Dataset entries
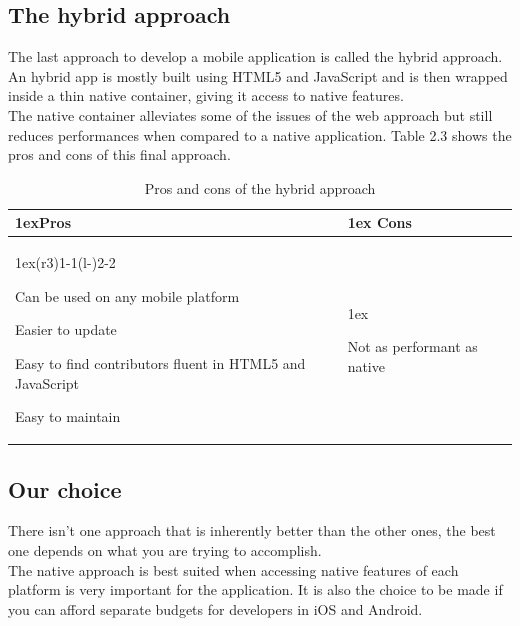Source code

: \documentclass{eplmastersthesis}
\begin{document}
\subsection{The hybrid approach}

The last approach to develop a mobile application is called the hybrid approach. An hybrid app is mostly built using HTML5 and JavaScript and is then wrapped inside a thin native container, giving it access to native features.\\

The native container alleviates some of the issues of the web approach but still reduces performances when compared to a native application. Table 2.3 shows the pros and cons of this final approach.

\begin{table}[H]
\begin{tabularx}{\linewidth}{>{\parskip1ex}X@{\kern4\tabcolsep}>{\parskip1ex}X}
\toprule
\hfil\bfseries Pros
&
\hfil\bfseries Cons
\\\cmidrule(r{3\tabcolsep}){1-1}\cmidrule(l{-\tabcolsep}){2-2}

Can be used on any mobile platform\par
Easier to update\par
Easy to find contributors fluent in HTML5 and JavaScript\par
Easy to maintain\par

&

Not as performant as native\par



\\\bottomrule
\end{tabularx}
\caption{Pros and cons of the hybrid approach}
\end{table}

\subsection{Our choice}

There isn't one approach that is inherently better than the other ones, the best one depends on what you are trying to accomplish.\\

The native approach is best suited when accessing native features of each platform is very important for the application. It is also the choice to be made if you can afford separate budgets for developers in iOS and Android.\\
\end{document}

BRIEF: Filter the entries above and keep only the lines with the word "choice".

EXERCISE RESPONSE:
\subsection{Our choice}
The native approach is best suited when accessing native features of each platform is very important for the application. It is also the choice to be made if you can afford separate budgets for developers in iOS and Android.\\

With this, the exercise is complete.